It's hard and it doesn't scale -- at least not in the implementations I've seen.
The question think of on when looking at database design issues in Moodle (and general internal API design) is
- what real end user problem will we solve?
- what real programmer problem will we solve?
The only ones that I personally care are along the lines of
- it lets us build something we _really_ could not build before for users
- scales 10x better when you have 2 million users and 500k courses
- it scales better when you have a surge of 300 users hitting you in a 5 second window
- it'll make the code _simpler_ by a combination of less lines of code and less/simpler/safer abstractions to understand. it's trivial to reach less lines of code with increased abstraction, but then you have a bad tradeoff
- it will make things easier to change: if we later want to track more data (columns/tables/etc) we have to modify 1/3 of the places in the code to support that. And look! the upgrade block to do that only takes 3 lines, and it's failsafe and won't risk eating anyone's preexisting data.
It's _really easy_ to come up with theoretical improvements, or things that fit your taste in programming. It's also mostly a waste of time The problems that are worth tackling usually hit at least some of the items above -- and they are hard problems.
A good rule of thumb: the internals of any large project look "wrong" when you start working on it.
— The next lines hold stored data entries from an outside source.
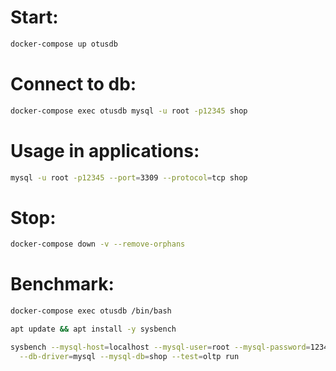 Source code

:# Start:

```sh
docker-compose up otusdb
```

# Connect to db:

```sh
docker-compose exec otusdb mysql -u root -p12345 shop
```

# Usage in applications:

```sh
mysql -u root -p12345 --port=3309 --protocol=tcp shop
```

# Stop:

```sh
docker-compose down -v --remove-orphans
```

# Benchmark:

```sh
docker-compose exec otusdb /bin/bash

apt update && apt install -y sysbench

sysbench --mysql-host=localhost --mysql-user=root --mysql-password=12345 \
  --db-driver=mysql --mysql-db=shop --test=oltp run
```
Only after hacking on it for a while you start understanding why they are that way. There's a logic to the madness. This doesn't mean that there aren't things that really need changing (there's a TON!) -- but they arent the things that seem obvious at first...
(Having said that, we have some nasty legacies in there like the bad NULL handling that originates in olden MySQL limitations and is now giving Eloy nightmares with Oracle.)